Publishing their findings in the February 19 issue of the online open-access journal mBio, researchers from the St. Gallan Cantonal Hospital in Switzerland, said the new strain (HCoV-EMC) is related to the pathogen that killed more than 750 people ten years earlier (2002/03), and has been found to penetrate cells that line the entry to the lungs and reach its peak ability to replicate in under 48 hours, compared to SARS, which takes up to four days.
The findings also show the virus is susceptible to treatment with interferons that have successfully treated other viral diseases, giving hope they can fight back against a large-scale outbreak.
So far, twelve cases have been confirmed this year, with eight from the Middle East and four in the UK, where three members of the same family were diagnosed last week. Because of this, researchers believe the disease is transmissible between humans.
However, the researchers, led by Volker Thiel, said just because the virus can get into respiratory cells so easily doesn´t mean it can easily get out again and spread to others.
“We don´t know whether the cases we observe are the tip of the iceberg, or whether many more people are infected without showing severe symptoms,” Thiel said in a statement.
One of the patients diagnosed in the UK last week died Sunday (Feb 17), said health officials at the Queen Elizabeth Hospital in Birmingham, where the patient was being treated. The officials, without revealing age or gender, said the patient was receiving treatment for another long-term health condition and had a compromised immune system.
Thiel and colleagues do not see the virus as being particularly contagious, given the limited number of cases seen since the virus was discovered in June of last year. However, it is still unsettling to know that the pathogen can adapt to the human body so easily and replicate much faster than SARS, they noted.
Coronaviruses typically cause upper respiratory diseases and the new strain has been shown to also cause severe kidney problems, breathing difficulties and fever.

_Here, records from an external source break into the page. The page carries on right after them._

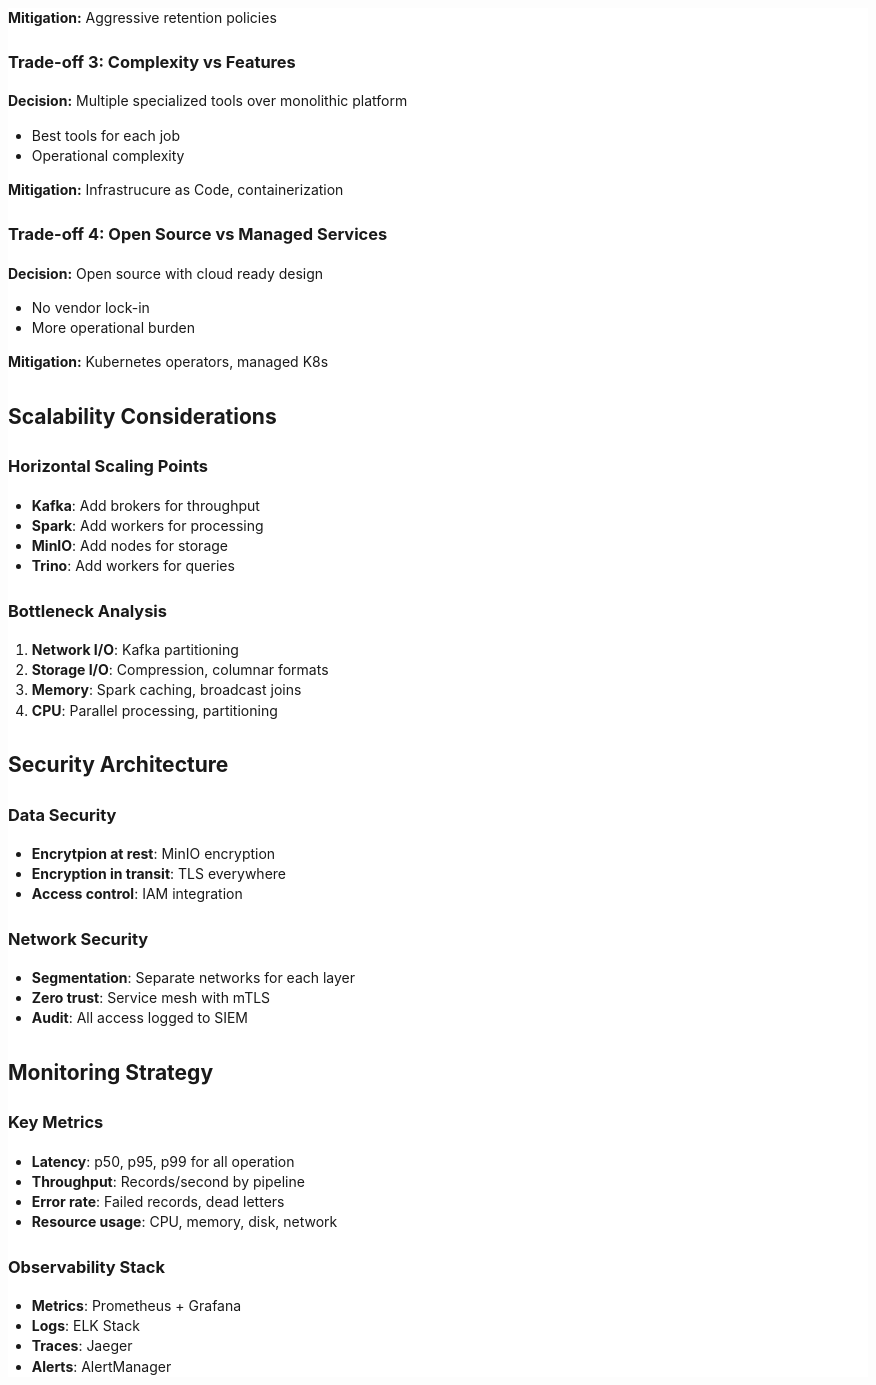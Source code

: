 **Mitigation:** Aggressive retention policies

### Trade-off 3: Complexity vs Features
**Decision:** Multiple specialized tools over monolithic platform
- Best tools for each job
- Operational complexity

**Mitigation:** Infrastrucure as Code, containerization

### Trade-off 4: Open Source vs Managed Services
**Decision:** Open source with cloud ready design
- No vendor lock-in
- More operational burden

**Mitigation:** Kubernetes operators, managed K8s

## Scalability Considerations

### Horizontal Scaling Points
- **Kafka**: Add brokers for throughput
- **Spark**: Add workers for processing
- **MinIO**: Add nodes for storage
- **Trino**: Add workers for queries

### Bottleneck Analysis
1. **Network I/O**: Kafka partitioning
2. **Storage I/O**: Compression, columnar formats
3. **Memory**: Spark caching, broadcast joins
4. **CPU**: Parallel processing, partitioning

## Security Architecture

### Data Security
- **Encrytpion at rest**: MinIO encryption
- **Encryption in transit**: TLS everywhere
- **Access control**: IAM integration

### Network Security
- **Segmentation**: Separate networks for each layer
- **Zero trust**: Service mesh with mTLS
- **Audit**: All access logged to SIEM

## Monitoring Strategy

### Key Metrics
- **Latency**: p50, p95, p99 for all operation
- **Throughput**: Records/second by pipeline
- **Error rate**: Failed records, dead letters
- **Resource usage**: CPU, memory, disk, network

### Observability Stack
- **Metrics**: Prometheus + Grafana
- **Logs**: ELK Stack
- **Traces**: Jaeger
- **Alerts**: AlertManager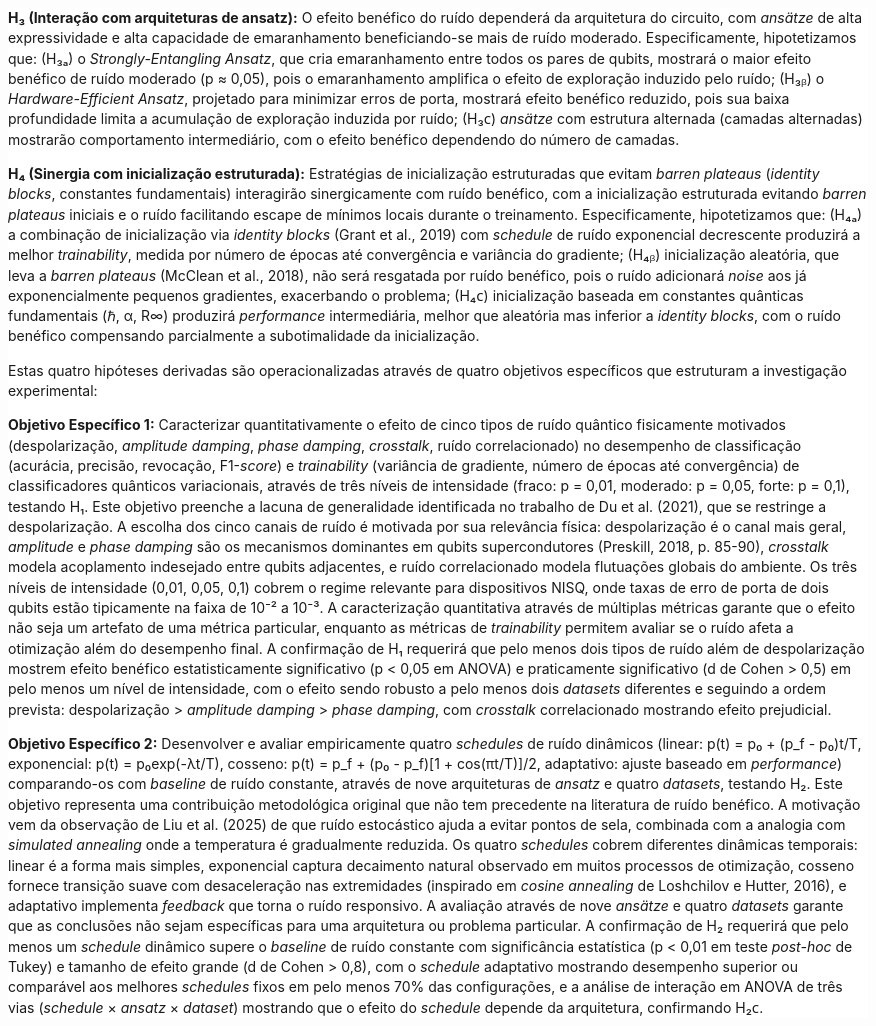 **H₃ (Interação com arquiteturas de ansatz):** O efeito benéfico do ruído dependerá da arquitetura do circuito, com *ansätze* de alta expressividade e alta capacidade de emaranhamento beneficiando-se mais de ruído moderado. Especificamente, hipotetizamos que: (H₃ₐ) o *Strongly-Entangling Ansatz*, que cria emaranhamento entre todos os pares de qubits, mostrará o maior efeito benéfico de ruído moderado (p ≈ 0,05), pois o emaranhamento amplifica o efeito de exploração induzido pelo ruído; (H₃ᵦ) o *Hardware-Efficient Ansatz*, projetado para minimizar erros de porta, mostrará efeito benéfico reduzido, pois sua baixa profundidade limita a acumulação de exploração induzida por ruído; (H₃ᴄ) *ansätze* com estrutura alternada (camadas alternadas) mostrarão comportamento intermediário, com o efeito benéfico dependendo do número de camadas.

**H₄ (Sinergia com inicialização estruturada):** Estratégias de inicialização estruturadas que evitam *barren plateaus* (*identity blocks*, constantes fundamentais) interagirão sinergicamente com ruído benéfico, com a inicialização estruturada evitando *barren plateaus* iniciais e o ruído facilitando escape de mínimos locais durante o treinamento. Especificamente, hipotetizamos que: (H₄ₐ) a combinação de inicialização via *identity blocks* (Grant et al., 2019) com *schedule* de ruído exponencial decrescente produzirá a melhor *trainability*, medida por número de épocas até convergência e variância do gradiente; (H₄ᵦ) inicialização aleatória, que leva a *barren plateaus* (McClean et al., 2018), não será resgatada por ruído benéfico, pois o ruído adicionará *noise* aos já exponencialmente pequenos gradientes, exacerbando o problema; (H₄ᴄ) inicialização baseada em constantes quânticas fundamentais (ℏ, α, R∞) produzirá *performance* intermediária, melhor que aleatória mas inferior a *identity blocks*, com o ruído benéfico compensando parcialmente a subotimalidade da inicialização.

Estas quatro hipóteses derivadas são operacionalizadas através de quatro objetivos específicos que estruturam a investigação experimental:

**Objetivo Específico 1:** Caracterizar quantitativamente o efeito de cinco tipos de ruído quântico fisicamente motivados (despolarização, *amplitude damping*, *phase damping*, *crosstalk*, ruído correlacionado) no desempenho de classificação (acurácia, precisão, revocação, F1-*score*) e *trainability* (variância de gradiente, número de épocas até convergência) de classificadores quânticos variacionais, através de três níveis de intensidade (fraco: p = 0,01, moderado: p = 0,05, forte: p = 0,1), testando H₁. Este objetivo preenche a lacuna de generalidade identificada no trabalho de Du et al. (2021), que se restringe a despolarização. A escolha dos cinco canais de ruído é motivada por sua relevância física: despolarização é o canal mais geral, *amplitude* e *phase damping* são os mecanismos dominantes em qubits supercondutores (Preskill, 2018, p. 85-90), *crosstalk* modela acoplamento indesejado entre qubits adjacentes, e ruído correlacionado modela flutuações globais do ambiente. Os três níveis de intensidade (0,01, 0,05, 0,1) cobrem o regime relevante para dispositivos NISQ, onde taxas de erro de porta de dois qubits estão tipicamente na faixa de 10⁻² a 10⁻³. A caracterização quantitativa através de múltiplas métricas garante que o efeito não seja um artefato de uma métrica particular, enquanto as métricas de *trainability* permitem avaliar se o ruído afeta a otimização além do desempenho final. A confirmação de H₁ requerirá que pelo menos dois tipos de ruído além de despolarização mostrem efeito benéfico estatisticamente significativo (p < 0,05 em ANOVA) e praticamente significativo (d de Cohen > 0,5) em pelo menos um nível de intensidade, com o efeito sendo robusto a pelo menos dois *datasets* diferentes e seguindo a ordem prevista: despolarização > *amplitude damping* > *phase damping*, com *crosstalk* correlacionado mostrando efeito prejudicial.

**Objetivo Específico 2:** Desenvolver e avaliar empiricamente quatro *schedules* de ruído dinâmicos (linear: p(t) = p₀ + (p_f - p₀)t/T, exponencial: p(t) = p₀exp(-λt/T), cosseno: p(t) = p_f + (p₀ - p_f)[1 + cos(πt/T)]/2, adaptativo: ajuste baseado em *performance*) comparando-os com *baseline* de ruído constante, através de nove arquiteturas de *ansatz* e quatro *datasets*, testando H₂. Este objetivo representa uma contribuição metodológica original que não tem precedente na literatura de ruído benéfico. A motivação vem da observação de Liu et al. (2025) de que ruído estocástico ajuda a evitar pontos de sela, combinada com a analogia com *simulated annealing* onde a temperatura é gradualmente reduzida. Os quatro *schedules* cobrem diferentes dinâmicas temporais: linear é a forma mais simples, exponencial captura decaimento natural observado em muitos processos de otimização, cosseno fornece transição suave com desaceleração nas extremidades (inspirado em *cosine annealing* de Loshchilov e Hutter, 2016), e adaptativo implementa *feedback* que torna o ruído responsivo. A avaliação através de nove *ansätze* e quatro *datasets* garante que as conclusões não sejam específicas para uma arquitetura ou problema particular. A confirmação de H₂ requerirá que pelo menos um *schedule* dinâmico supere o *baseline* de ruído constante com significância estatística (p < 0,01 em teste *post-hoc* de Tukey) e tamanho de efeito grande (d de Cohen > 0,8), com o *schedule* adaptativo mostrando desempenho superior ou comparável aos melhores *schedules* fixos em pelo menos 70% das configurações, e a análise de interação em ANOVA de três vias (*schedule* × *ansatz* × *dataset*) mostrando que o efeito do *schedule* depende da arquitetura, confirmando H₂ᴄ.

Thiel said the new data indicate that HCoV-EMC made a recent jump from animals to humans--the human strain has been found very similar to one found in bats.
HCoV-EMC was first discovered last June when it was isolated from a man in Saudi Arabia who died from a severe respiratory infection and kidney failure. Since then, 11 more cases have been confirmed and a total of six deaths have occurred due to complications associated with the virus.
To get a clearer picture of the new coronavirus strain, Thiel and his team tested how well it could infect and multiply in the entryways to the human lung using cultured bronchial cells manipulated to mimic the airway lining. The lung´s lining (epithelium) is an important barrier against respiratory infections, but the team found it doesn´t do well in blocking HCoV-EMC, which easily and quickly replicates once it gains a foothold.
Thiel said his team also discovered that like SARS and the common cold, HCoV-EMC doesn´t provoke immune response. This is an indication the new strain is already well-adapted to the human host and that it uses the same strategy as other coronaviruses for evading non-specific immune mechanisms.
However, the team was able to boost immune response with lambda-type interferons, proteins that are released by host cells in response to infection and enable communication between cells to mount an immune response. Pre-treatment with interferons significantly reduced the number of infected cells. This finding is very encouraging, note the authors, since interferons have shown a good deal of promise in treating patients with SARS and Hepatitis C.
Thiel noted the work would not have been possible without efforts from several different sources from Switzerland, Germany, Denmark, and The Netherlands. He added further collaboration is crucial to continue the research in a positive direction. Future research into HCoV-EMC and other emerging diseases will require extensive cooperation among scientists and health agencies.
The future of this virus remains uncertain, but Thiel noted access to samples from a wider range of patients could help answer some fundamental questions, such as where the virus came from and what the true prevalence of the virus is.
Thiel´s research was funded by the Swiss National Science Foundation, the 3R Research Foundation Switzerland, the German Ministry of Education and Research, the German Research Foundation, the Danish Cancer Society and the Danish Council for Independent Research.